EXERCISE INPUTS section start
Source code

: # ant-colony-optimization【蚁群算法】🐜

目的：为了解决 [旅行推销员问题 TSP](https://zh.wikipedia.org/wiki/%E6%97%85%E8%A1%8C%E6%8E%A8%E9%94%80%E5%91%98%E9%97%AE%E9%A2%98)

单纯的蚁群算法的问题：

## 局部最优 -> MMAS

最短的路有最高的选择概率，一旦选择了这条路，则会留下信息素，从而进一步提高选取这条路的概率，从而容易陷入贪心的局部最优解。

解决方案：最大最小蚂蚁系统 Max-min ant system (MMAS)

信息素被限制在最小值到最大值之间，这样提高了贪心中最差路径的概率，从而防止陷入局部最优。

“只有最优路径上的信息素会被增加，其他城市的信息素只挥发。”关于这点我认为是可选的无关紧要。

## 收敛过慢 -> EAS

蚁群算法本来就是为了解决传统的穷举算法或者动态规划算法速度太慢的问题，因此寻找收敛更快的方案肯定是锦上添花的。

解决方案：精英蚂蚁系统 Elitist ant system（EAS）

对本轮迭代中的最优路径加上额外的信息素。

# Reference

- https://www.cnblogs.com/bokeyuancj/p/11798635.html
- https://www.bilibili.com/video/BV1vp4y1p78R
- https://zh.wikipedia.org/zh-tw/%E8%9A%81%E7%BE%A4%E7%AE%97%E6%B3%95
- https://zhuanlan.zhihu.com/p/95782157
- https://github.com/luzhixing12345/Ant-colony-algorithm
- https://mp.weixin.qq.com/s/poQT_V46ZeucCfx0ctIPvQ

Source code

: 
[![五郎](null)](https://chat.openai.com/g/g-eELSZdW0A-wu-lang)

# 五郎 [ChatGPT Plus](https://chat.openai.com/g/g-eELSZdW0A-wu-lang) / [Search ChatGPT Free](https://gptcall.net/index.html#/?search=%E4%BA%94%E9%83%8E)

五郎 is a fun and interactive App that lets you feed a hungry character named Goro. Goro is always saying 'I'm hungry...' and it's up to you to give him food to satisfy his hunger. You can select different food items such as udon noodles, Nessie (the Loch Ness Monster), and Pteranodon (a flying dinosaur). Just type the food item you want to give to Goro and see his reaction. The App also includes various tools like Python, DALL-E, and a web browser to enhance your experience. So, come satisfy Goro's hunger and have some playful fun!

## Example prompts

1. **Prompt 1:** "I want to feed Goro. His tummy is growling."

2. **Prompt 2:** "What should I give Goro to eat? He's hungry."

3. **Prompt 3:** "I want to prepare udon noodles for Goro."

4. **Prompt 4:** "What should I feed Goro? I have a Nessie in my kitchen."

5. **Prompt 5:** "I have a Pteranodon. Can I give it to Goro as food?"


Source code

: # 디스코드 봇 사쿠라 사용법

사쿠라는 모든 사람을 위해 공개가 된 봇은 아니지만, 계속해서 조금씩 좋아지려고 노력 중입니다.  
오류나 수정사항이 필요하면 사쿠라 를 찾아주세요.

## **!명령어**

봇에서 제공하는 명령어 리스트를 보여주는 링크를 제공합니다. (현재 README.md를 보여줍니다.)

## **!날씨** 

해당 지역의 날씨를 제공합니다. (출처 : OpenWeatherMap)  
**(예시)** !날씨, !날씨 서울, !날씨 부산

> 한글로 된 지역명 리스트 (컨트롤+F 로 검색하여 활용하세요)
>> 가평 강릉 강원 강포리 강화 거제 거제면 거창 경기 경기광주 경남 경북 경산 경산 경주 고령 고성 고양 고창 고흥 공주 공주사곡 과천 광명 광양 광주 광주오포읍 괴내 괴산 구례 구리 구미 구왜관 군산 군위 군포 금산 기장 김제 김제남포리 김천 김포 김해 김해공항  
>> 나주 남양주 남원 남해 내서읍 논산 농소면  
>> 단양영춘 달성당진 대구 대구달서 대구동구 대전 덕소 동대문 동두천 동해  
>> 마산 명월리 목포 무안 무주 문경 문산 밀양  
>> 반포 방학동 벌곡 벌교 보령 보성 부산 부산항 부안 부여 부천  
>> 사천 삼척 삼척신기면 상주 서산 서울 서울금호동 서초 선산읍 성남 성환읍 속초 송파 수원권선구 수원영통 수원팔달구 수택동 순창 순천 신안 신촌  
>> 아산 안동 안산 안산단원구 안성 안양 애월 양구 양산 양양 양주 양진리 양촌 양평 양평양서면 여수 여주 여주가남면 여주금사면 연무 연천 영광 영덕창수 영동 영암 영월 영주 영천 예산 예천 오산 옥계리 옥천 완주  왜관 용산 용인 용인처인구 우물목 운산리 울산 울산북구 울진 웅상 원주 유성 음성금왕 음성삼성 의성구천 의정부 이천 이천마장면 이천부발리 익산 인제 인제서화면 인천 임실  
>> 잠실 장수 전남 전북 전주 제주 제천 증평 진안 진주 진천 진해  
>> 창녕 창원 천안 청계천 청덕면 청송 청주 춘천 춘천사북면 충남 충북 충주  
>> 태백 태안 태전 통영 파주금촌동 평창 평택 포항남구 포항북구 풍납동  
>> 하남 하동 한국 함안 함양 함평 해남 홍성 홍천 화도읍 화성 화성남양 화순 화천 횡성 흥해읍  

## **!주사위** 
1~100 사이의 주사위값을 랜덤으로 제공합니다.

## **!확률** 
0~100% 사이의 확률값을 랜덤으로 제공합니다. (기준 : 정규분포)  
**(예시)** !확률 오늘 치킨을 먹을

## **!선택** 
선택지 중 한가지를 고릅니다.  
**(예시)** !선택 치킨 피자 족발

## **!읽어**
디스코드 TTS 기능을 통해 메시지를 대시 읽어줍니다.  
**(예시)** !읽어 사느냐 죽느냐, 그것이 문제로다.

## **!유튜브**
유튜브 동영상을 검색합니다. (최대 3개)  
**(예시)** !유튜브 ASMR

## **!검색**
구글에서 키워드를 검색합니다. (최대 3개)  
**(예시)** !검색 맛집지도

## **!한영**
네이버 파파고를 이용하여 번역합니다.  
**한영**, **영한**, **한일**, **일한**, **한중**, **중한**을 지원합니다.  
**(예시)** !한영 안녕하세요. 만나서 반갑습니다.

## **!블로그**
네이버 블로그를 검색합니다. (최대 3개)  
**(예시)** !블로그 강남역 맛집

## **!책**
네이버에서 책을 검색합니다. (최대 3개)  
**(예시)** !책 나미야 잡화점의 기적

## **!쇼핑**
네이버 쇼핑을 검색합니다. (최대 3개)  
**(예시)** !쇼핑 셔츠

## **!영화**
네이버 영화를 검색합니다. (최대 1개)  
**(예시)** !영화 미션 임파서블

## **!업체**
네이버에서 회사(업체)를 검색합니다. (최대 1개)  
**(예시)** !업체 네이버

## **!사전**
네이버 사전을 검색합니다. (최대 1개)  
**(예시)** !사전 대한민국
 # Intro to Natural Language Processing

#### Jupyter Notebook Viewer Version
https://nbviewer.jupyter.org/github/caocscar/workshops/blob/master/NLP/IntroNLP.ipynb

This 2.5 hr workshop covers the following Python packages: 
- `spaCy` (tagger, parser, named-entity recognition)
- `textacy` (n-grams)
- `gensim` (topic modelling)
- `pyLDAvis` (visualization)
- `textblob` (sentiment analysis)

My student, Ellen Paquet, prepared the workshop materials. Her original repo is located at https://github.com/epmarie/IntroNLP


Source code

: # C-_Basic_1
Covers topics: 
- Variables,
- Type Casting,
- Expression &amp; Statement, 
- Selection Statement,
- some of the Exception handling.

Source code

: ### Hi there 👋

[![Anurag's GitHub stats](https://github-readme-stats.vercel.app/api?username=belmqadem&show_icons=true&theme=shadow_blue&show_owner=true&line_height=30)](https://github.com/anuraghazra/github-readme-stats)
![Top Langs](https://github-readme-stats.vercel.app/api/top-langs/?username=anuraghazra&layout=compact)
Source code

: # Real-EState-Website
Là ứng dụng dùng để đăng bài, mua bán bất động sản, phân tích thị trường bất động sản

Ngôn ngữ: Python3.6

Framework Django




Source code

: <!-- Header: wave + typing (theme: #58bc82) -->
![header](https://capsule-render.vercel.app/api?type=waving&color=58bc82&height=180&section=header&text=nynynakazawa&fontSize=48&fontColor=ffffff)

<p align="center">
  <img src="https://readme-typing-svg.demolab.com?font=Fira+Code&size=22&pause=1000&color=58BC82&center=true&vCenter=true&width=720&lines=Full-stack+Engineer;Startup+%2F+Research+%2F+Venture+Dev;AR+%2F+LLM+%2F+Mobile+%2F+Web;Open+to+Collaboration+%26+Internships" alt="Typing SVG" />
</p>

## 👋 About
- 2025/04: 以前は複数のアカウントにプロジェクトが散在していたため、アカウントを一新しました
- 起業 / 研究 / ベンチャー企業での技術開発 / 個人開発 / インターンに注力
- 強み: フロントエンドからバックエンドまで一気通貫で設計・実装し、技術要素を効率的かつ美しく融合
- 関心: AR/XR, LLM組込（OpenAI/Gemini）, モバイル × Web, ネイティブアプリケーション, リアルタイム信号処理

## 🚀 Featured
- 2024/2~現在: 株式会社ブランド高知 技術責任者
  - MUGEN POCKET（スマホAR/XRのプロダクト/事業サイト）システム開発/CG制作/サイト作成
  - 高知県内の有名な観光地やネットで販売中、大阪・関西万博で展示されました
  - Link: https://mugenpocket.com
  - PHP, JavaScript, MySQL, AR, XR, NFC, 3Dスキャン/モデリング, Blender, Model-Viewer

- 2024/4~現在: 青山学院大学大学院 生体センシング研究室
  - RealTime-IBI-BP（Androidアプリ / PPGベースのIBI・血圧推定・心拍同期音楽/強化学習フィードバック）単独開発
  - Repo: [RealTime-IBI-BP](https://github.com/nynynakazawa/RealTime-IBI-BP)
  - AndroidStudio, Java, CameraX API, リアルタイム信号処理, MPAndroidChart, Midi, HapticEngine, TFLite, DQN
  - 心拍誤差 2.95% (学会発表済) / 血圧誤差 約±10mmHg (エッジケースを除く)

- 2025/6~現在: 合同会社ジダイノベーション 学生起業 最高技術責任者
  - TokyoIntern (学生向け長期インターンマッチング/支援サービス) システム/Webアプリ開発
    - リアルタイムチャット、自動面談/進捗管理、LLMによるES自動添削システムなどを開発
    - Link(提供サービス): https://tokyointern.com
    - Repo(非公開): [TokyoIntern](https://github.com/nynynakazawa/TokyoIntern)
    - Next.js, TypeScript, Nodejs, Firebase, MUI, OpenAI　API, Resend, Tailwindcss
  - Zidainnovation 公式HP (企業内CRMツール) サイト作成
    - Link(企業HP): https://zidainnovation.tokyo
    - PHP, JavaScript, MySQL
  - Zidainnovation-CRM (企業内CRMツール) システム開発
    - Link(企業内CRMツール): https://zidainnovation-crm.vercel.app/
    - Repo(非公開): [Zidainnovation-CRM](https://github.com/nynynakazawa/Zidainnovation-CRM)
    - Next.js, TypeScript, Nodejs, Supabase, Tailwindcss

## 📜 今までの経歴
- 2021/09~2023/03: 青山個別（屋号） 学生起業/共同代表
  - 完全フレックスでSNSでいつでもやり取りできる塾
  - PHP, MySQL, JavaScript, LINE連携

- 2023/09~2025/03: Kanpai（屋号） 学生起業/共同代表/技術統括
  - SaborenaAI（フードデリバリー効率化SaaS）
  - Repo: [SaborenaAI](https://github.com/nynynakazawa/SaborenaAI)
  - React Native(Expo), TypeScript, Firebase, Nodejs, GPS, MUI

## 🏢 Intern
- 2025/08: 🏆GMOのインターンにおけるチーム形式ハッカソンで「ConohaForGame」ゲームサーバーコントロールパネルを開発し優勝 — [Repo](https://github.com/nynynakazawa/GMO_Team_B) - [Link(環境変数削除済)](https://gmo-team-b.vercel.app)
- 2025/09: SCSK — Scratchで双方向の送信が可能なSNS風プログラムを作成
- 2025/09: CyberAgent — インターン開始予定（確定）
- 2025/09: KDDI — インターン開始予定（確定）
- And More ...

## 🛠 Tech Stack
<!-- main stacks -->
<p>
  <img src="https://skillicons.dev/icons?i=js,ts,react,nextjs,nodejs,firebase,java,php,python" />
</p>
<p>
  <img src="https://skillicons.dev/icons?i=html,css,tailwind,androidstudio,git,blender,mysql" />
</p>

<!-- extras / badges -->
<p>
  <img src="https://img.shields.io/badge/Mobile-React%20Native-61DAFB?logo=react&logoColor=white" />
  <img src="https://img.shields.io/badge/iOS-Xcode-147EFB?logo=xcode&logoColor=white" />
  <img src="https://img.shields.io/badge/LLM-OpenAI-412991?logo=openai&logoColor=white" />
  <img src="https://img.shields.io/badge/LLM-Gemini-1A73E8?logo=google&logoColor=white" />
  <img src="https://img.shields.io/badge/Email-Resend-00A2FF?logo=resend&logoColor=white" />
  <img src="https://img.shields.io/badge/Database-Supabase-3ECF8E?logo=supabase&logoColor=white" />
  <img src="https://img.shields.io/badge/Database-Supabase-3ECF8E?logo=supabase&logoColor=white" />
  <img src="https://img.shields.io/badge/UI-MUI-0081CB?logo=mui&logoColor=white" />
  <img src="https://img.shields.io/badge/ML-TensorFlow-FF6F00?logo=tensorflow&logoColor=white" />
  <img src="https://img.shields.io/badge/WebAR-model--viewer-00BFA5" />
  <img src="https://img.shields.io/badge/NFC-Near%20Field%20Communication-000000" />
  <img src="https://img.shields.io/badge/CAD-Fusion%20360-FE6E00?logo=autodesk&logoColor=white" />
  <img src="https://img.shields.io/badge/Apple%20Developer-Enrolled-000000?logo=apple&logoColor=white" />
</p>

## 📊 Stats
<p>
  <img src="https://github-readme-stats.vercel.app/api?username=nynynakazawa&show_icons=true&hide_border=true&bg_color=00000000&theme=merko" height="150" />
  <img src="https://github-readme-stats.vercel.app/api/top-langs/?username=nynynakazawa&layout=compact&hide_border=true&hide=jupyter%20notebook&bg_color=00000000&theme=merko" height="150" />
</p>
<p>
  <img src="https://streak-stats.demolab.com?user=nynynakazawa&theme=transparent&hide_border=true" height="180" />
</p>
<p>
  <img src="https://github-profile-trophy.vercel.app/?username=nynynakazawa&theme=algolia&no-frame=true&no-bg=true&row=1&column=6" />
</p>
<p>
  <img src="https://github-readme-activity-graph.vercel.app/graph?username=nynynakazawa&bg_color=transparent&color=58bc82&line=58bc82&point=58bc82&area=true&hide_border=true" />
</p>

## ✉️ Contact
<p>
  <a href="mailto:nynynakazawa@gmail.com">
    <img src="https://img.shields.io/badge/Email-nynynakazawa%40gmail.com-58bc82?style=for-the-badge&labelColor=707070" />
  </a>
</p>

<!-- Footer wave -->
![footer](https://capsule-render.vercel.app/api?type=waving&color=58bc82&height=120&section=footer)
EXERCISE INPUTS section end
WORK INSTRUCTIONS
Set down, word for word, each line from the top of the records above through the line with "# 五郎 [ChatGPT".

YOUR RESPONSE
Source code

: # ant-colony-optimization【蚁群算法】🐜

目的：为了解决 [旅行推销员问题 TSP](https://zh.wikipedia.org/wiki/%E6%97%85%E8%A1%8C%E6%8E%A8%E9%94%80%E5%91%98%E9%97%AE%E9%A2%98)

单纯的蚁群算法的问题：

## 局部最优 -> MMAS

最短的路有最高的选择概率，一旦选择了这条路，则会留下信息素，从而进一步提高选取这条路的概率，从而容易陷入贪心的局部最优解。

解决方案：最大最小蚂蚁系统 Max-min ant system (MMAS)

信息素被限制在最小值到最大值之间，这样提高了贪心中最差路径的概率，从而防止陷入局部最优。

“只有最优路径上的信息素会被增加，其他城市的信息素只挥发。”关于这点我认为是可选的无关紧要。

## 收敛过慢 -> EAS

蚁群算法本来就是为了解决传统的穷举算法或者动态规划算法速度太慢的问题，因此寻找收敛更快的方案肯定是锦上添花的。

解决方案：精英蚂蚁系统 Elitist ant system（EAS）

对本轮迭代中的最优路径加上额外的信息素。

# Reference

- https://www.cnblogs.com/bokeyuancj/p/11798635.html
- https://www.bilibili.com/video/BV1vp4y1p78R
- https://zh.wikipedia.org/zh-tw/%E8%9A%81%E7%BE%A4%E7%AE%97%E6%B3%95
- https://zhuanlan.zhihu.com/p/95782157
- https://github.com/luzhixing12345/Ant-colony-algorithm
- https://mp.weixin.qq.com/s/poQT_V46ZeucCfx0ctIPvQ

Source code

: 
[![五郎](null)](https://chat.openai.com/g/g-eELSZdW0A-wu-lang)

# 五郎 [ChatGPT Plus](https://chat.openai.com/g/g-eELSZdW0A-wu-lang) / [Search ChatGPT Free](https://gptcall.net/index.html#/?search=%E4%BA%94%E9%83%8E)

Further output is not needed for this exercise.